After a recent surge in coronavirus infections, authorities have imposed restrictions on cities including Shenzhen, the southern financial and technology hub where companies such as Huawei Technologies are based.
On Monday, Hong Kong’s flagship Hang Seng Index fell 5% to register its lowest close since March 2016, while the Hang Seng Tech Index retreated 11%—the benchmark’s biggest one-day percentage decline since it was introduced in July 2020. Stocks in Chinese consumer-facing companies dropped sharply, with major decliners including brewers, property developers, restaurant chains, casino operators and technology platforms.
Figures showed China’s daily count of locally transmitted Covid-19 cases topped 1,000 on Thursday for the first time in roughly two years, before surging above 3,000 and 2,000 on Saturday and Sunday, respectively. The tallies, while low by global standards, are a challenge to China’s zero-tolerance approach to the pandemic.
“The Covid situation in China has deteriorated at an alarming pace over the past week,” Nomura economists said in a note to clients. They warned that China’s economy could be severely hit, with in-person services closed in a rising number of cities, travel growing more difficult and some construction projects and manufacturing likely to be halted.
Shenzhen has halted public transport and nonessential businesses until at least Sunday as officials carry out three rounds of mass testing.

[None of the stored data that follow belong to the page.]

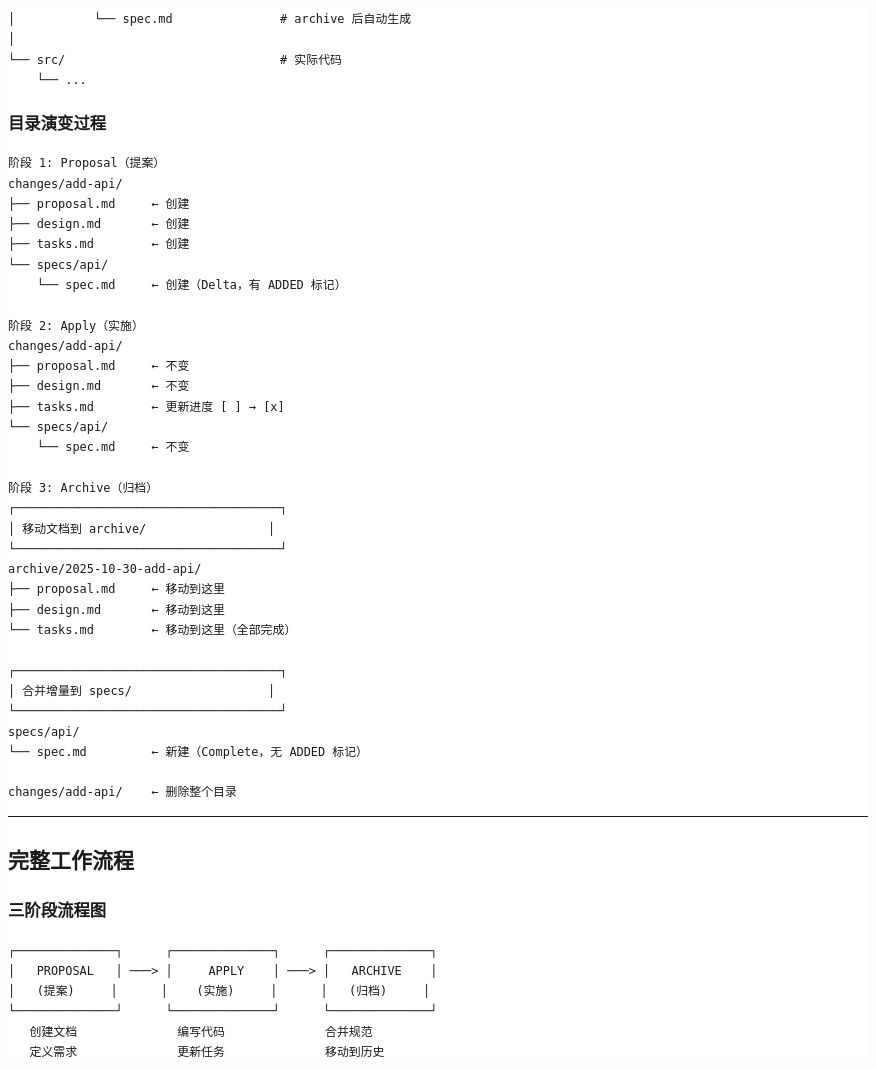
 ```
│           └── spec.md               # archive 后自动生成
│
└── src/                              # 实际代码
    └── ...
```

### 目录演变过程

```
阶段 1: Proposal（提案）
changes/add-api/
├── proposal.md     ← 创建
├── design.md       ← 创建
├── tasks.md        ← 创建
└── specs/api/
    └── spec.md     ← 创建（Delta，有 ADDED 标记）

阶段 2: Apply（实施）
changes/add-api/
├── proposal.md     ← 不变
├── design.md       ← 不变
├── tasks.md        ← 更新进度 [ ] → [x]
└── specs/api/
    └── spec.md     ← 不变

阶段 3: Archive（归档）
┌─────────────────────────────────────┐
│ 移动文档到 archive/                 │
└─────────────────────────────────────┘
archive/2025-10-30-add-api/
├── proposal.md     ← 移动到这里
├── design.md       ← 移动到这里
└── tasks.md        ← 移动到这里（全部完成）

┌─────────────────────────────────────┐
│ 合并增量到 specs/                   │
└─────────────────────────────────────┘
specs/api/
└── spec.md         ← 新建（Complete，无 ADDED 标记）

changes/add-api/    ← 删除整个目录
```

---

## 完整工作流程

### 三阶段流程图

```
┌──────────────┐      ┌──────────────┐      ┌──────────────┐
│   PROPOSAL   │ ───> │     APPLY    │ ───> │   ARCHIVE    │
│   (提案)     │      │    (实施)     │      │   (归档)     │
└──────────────┘      └──────────────┘      └──────────────┘
   创建文档              编写代码              合并规范
   定义需求              更新任务              移动到历史
```
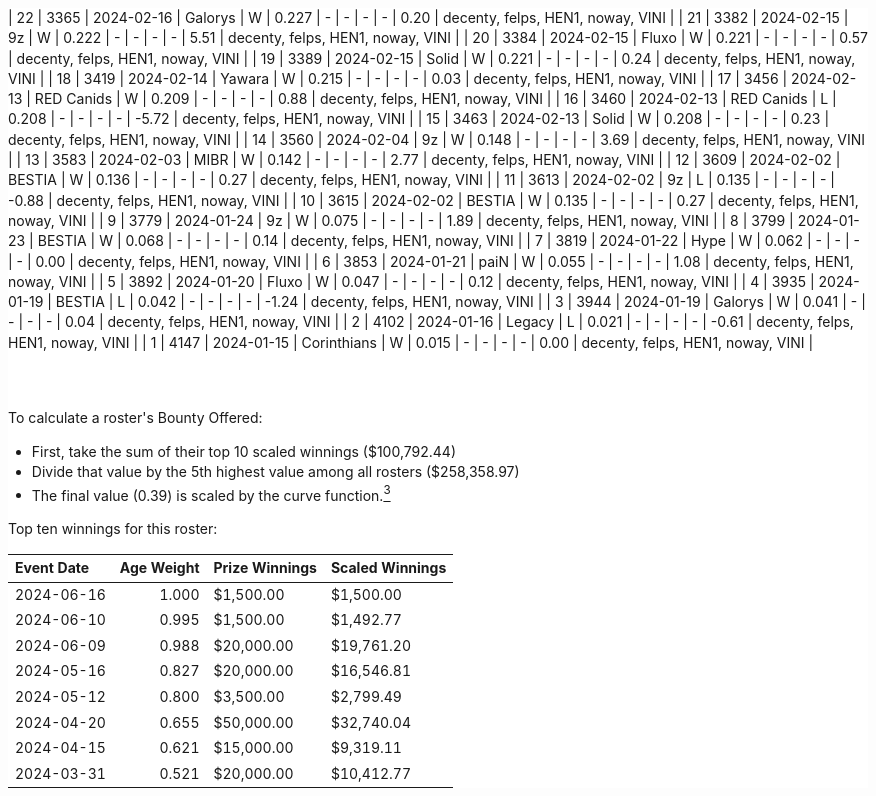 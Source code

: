 |           22 |     3365 | 2024-02-16 | Galorys           | W   | 0.227      | -            | -                | -                | -         |     0.20 | decenty, felps, HEN1, noway, VINI |
|           21 |     3382 | 2024-02-15 | 9z                | W   | 0.222      | -            | -                | -                | -         |     5.51 | decenty, felps, HEN1, noway, VINI |
|           20 |     3384 | 2024-02-15 | Fluxo             | W   | 0.221      | -            | -                | -                | -         |     0.57 | decenty, felps, HEN1, noway, VINI |
|           19 |     3389 | 2024-02-15 | Solid             | W   | 0.221      | -            | -                | -                | -         |     0.24 | decenty, felps, HEN1, noway, VINI |
|           18 |     3419 | 2024-02-14 | Yawara            | W   | 0.215      | -            | -                | -                | -         |     0.03 | decenty, felps, HEN1, noway, VINI |
|           17 |     3456 | 2024-02-13 | RED Canids        | W   | 0.209      | -            | -                | -                | -         |     0.88 | decenty, felps, HEN1, noway, VINI |
|           16 |     3460 | 2024-02-13 | RED Canids        | L   | 0.208      | -            | -                | -                | -         |    -5.72 | decenty, felps, HEN1, noway, VINI |
|           15 |     3463 | 2024-02-13 | Solid             | W   | 0.208      | -            | -                | -                | -         |     0.23 | decenty, felps, HEN1, noway, VINI |
|           14 |     3560 | 2024-02-04 | 9z                | W   | 0.148      | -            | -                | -                | -         |     3.69 | decenty, felps, HEN1, noway, VINI |
|           13 |     3583 | 2024-02-03 | MIBR              | W   | 0.142      | -            | -                | -                | -         |     2.77 | decenty, felps, HEN1, noway, VINI |
|           12 |     3609 | 2024-02-02 | BESTIA            | W   | 0.136      | -            | -                | -                | -         |     0.27 | decenty, felps, HEN1, noway, VINI |
|           11 |     3613 | 2024-02-02 | 9z                | L   | 0.135      | -            | -                | -                | -         |    -0.88 | decenty, felps, HEN1, noway, VINI |
|           10 |     3615 | 2024-02-02 | BESTIA            | W   | 0.135      | -            | -                | -                | -         |     0.27 | decenty, felps, HEN1, noway, VINI |
|            9 |     3779 | 2024-01-24 | 9z                | W   | 0.075      | -            | -                | -                | -         |     1.89 | decenty, felps, HEN1, noway, VINI |
|            8 |     3799 | 2024-01-23 | BESTIA            | W   | 0.068      | -            | -                | -                | -         |     0.14 | decenty, felps, HEN1, noway, VINI |
|            7 |     3819 | 2024-01-22 | Hype              | W   | 0.062      | -            | -                | -                | -         |     0.00 | decenty, felps, HEN1, noway, VINI |
|            6 |     3853 | 2024-01-21 | paiN              | W   | 0.055      | -            | -                | -                | -         |     1.08 | decenty, felps, HEN1, noway, VINI |
|            5 |     3892 | 2024-01-20 | Fluxo             | W   | 0.047      | -            | -                | -                | -         |     0.12 | decenty, felps, HEN1, noway, VINI |
|            4 |     3935 | 2024-01-19 | BESTIA            | L   | 0.042      | -            | -                | -                | -         |    -1.24 | decenty, felps, HEN1, noway, VINI |
|            3 |     3944 | 2024-01-19 | Galorys           | W   | 0.041      | -            | -                | -                | -         |     0.04 | decenty, felps, HEN1, noway, VINI |
|            2 |     4102 | 2024-01-16 | Legacy            | L   | 0.021      | -            | -                | -                | -         |    -0.61 | decenty, felps, HEN1, noway, VINI |
|            1 |     4147 | 2024-01-15 | Corinthians       | W   | 0.015      | -            | -                | -                | -         |     0.00 | decenty, felps, HEN1, noway, VINI |

<br />
<span id="table2"></span><br />
To calculate a roster's Bounty Offered:<br />

- First, take the sum of their top 10 scaled winnings ($100,792.44)
- Divide that value by the 5th highest value among all rosters ($258,358.97)
- The final value (0.39) is scaled by the curve function.[<sup>3</sup>](#curveFunction)

Top ten winnings for this roster:<br />

| Event Date | Age Weight | Prize Winnings | Scaled Winnings |
| :- | -: | :- | :- |
| 2024-06-16 |      1.000 | $1,500.00      | $1,500.00       |
| 2024-06-10 |      0.995 | $1,500.00      | $1,492.77       |
| 2024-06-09 |      0.988 | $20,000.00     | $19,761.20      |
| 2024-05-16 |      0.827 | $20,000.00     | $16,546.81      |
| 2024-05-12 |      0.800 | $3,500.00      | $2,799.49       |
| 2024-04-20 |      0.655 | $50,000.00     | $32,740.04      |
| 2024-04-15 |      0.621 | $15,000.00     | $9,319.11       |
| 2024-03-31 |      0.521 | $20,000.00     | $10,412.77      | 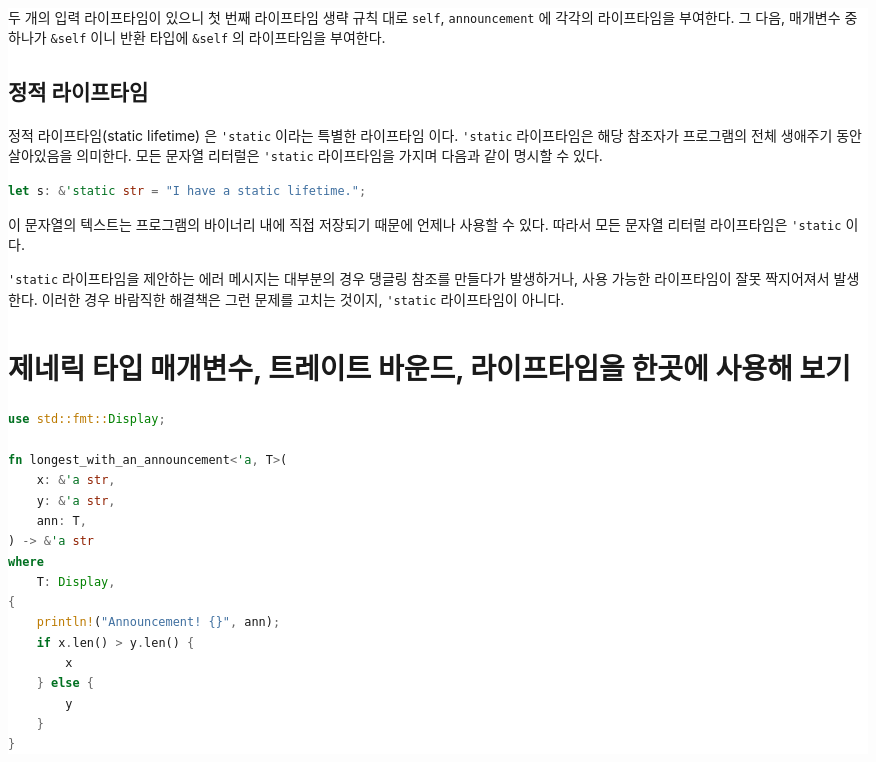 두 개의 입력 라이프타임이 있으니 첫 번째 라이프타임 생략 규칙 대로 `self`, `announcement` 에 각각의 라이프타임을 부여한다. 그 다음, 매개변수 중 하나가 `&self` 이니 반환 타입에 `&self` 의 라이프타임을 부여한다.

## 정적 라이프타임

정적 라이프타임(static lifetime) 은 `'static` 이라는 특별한 라이프타임 이다. `'static` 라이프타임은 해당 참조자가 프로그램의 전체 생애주기 동안 살아있음을 의미한다. 모든 문자열 리터럴은 `'static` 라이프타임을 가지며 다음과 같이 명시할 수 있다.

```rust
let s: &'static str = "I have a static lifetime.";
```

이 문자열의 텍스트는 프로그램의 바이너리 내에 직접 저장되기 때문에 언제나 사용할 수 있다. 따라서 모든 문자열 리터럴 라이프타임은 `'static` 이다.

`'static` 라이프타임을 제안하는 에러 메시지는 대부분의 경우 댕글링 참조를 만들다가 발생하거나, 사용 가능한 라이프타임이 잘못 짝지어져서 발생한다. 이러한 경우 바람직한 해결책은 그런 문제를 고치는 것이지, `'static` 라이프타임이 아니다.

# 제네릭 타입 매개변수, 트레이트 바운드, 라이프타임을 한곳에 사용해 보기

```rust
use std::fmt::Display;

fn longest_with_an_announcement<'a, T>(
    x: &'a str,
    y: &'a str,
    ann: T,
) -> &'a str
where
    T: Display,
{
    println!("Announcement! {}", ann);
    if x.len() > y.len() {
        x
    } else {
        y
    }
}
```
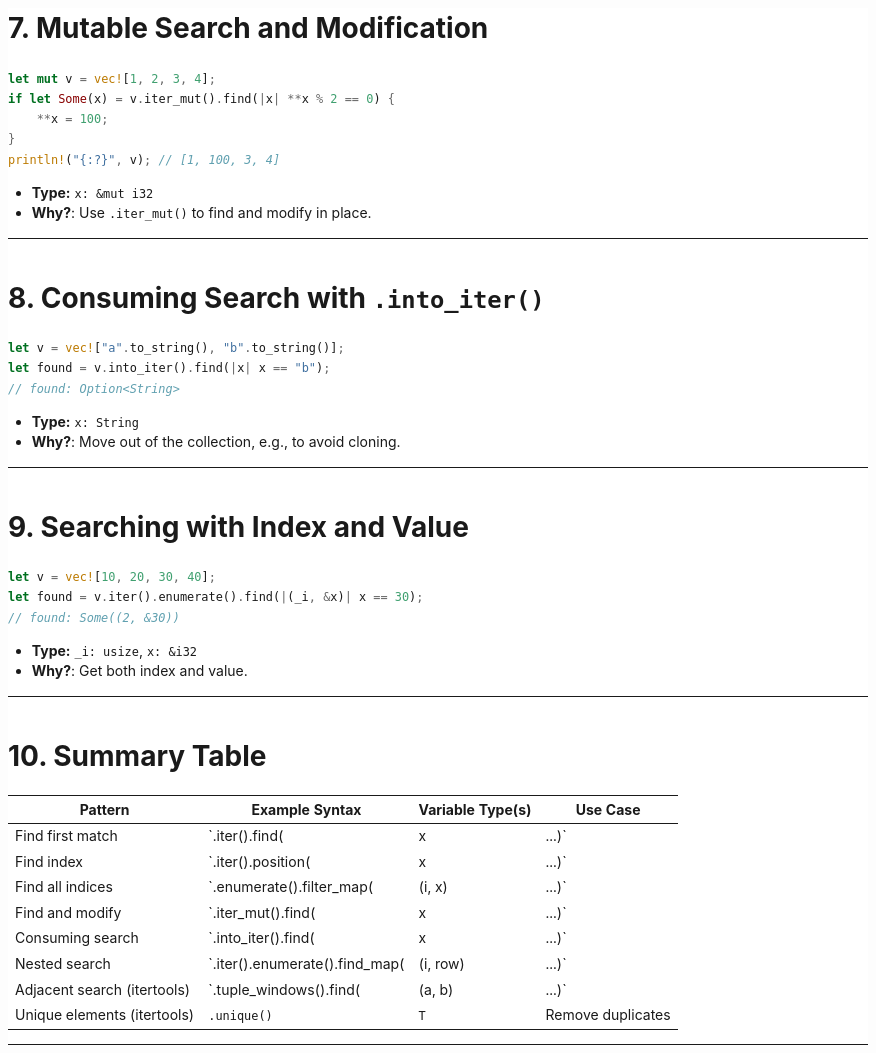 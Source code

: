 
# 7. **Mutable Search and Modification**

```rust
let mut v = vec![1, 2, 3, 4];
if let Some(x) = v.iter_mut().find(|x| **x % 2 == 0) {
    **x = 100;
}
println!("{:?}", v); // [1, 100, 3, 4]
```
- **Type:** `x: &mut i32`
- **Why?**: Use `.iter_mut()` to find and modify in place.

---

# 8. **Consuming Search with `.into_iter()`**

```rust
let v = vec!["a".to_string(), "b".to_string()];
let found = v.into_iter().find(|x| x == "b");
// found: Option<String>
```
- **Type:** `x: String`
- **Why?**: Move out of the collection, e.g., to avoid cloning.

---

# 9. **Searching with Index and Value**

```rust
let v = vec![10, 20, 30, 40];
let found = v.iter().enumerate().find(|(_i, &x)| x == 30);
// found: Some((2, &30))
```
- **Type:** `_i: usize`, `x: &i32`
- **Why?**: Get both index and value.

---

# 10. **Summary Table**

| Pattern                        | Example Syntax                                 | Variable Type(s)      | Use Case                        |
|--------------------------------|------------------------------------------------|-----------------------|----------------------------------|
| Find first match               | `.iter().find(|x| ...)`                        | `&T`                  | First element matching predicate |
| Find index                     | `.iter().position(|x| ...)`                    | `&T`                  | Index of first match             |
| Find all indices               | `.enumerate().filter_map(|(i, x)| ...)`        | `usize, &T`           | All indices matching predicate   |
| Find and modify                | `.iter_mut().find(|x| ...)`                    | `&mut T`              | Find and mutate in place         |
| Consuming search               | `.into_iter().find(|x| ...)`                   | `T`                   | Move out of collection           |
| Nested search                  | `.iter().enumerate().find_map(|(i, row)| ...)` | `usize, &Vec<T>`      | Search in nested collections     |
| Adjacent search (itertools)    | `.tuple_windows().find(|(a, b)| ...)`          | `&T, &T`              | Find adjacent matches            |
| Unique elements (itertools)    | `.unique()`                                    | `T`                   | Remove duplicates                |

---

The northeastern city of Changchun, an auto-manufacturing center, introduced similar measures on Friday. In Shanghai, schools have shifted to online classes, while movement into and out of the city has been curtailed.
Hong Kong-listed shares of online-travel agency Trip.com Group fell 17%, as did those of food-delivery company Meituan. Macau casino operators retreated, with Wynn Macau falling 13% to 5.12 Hong Kong dollars, a record closing low.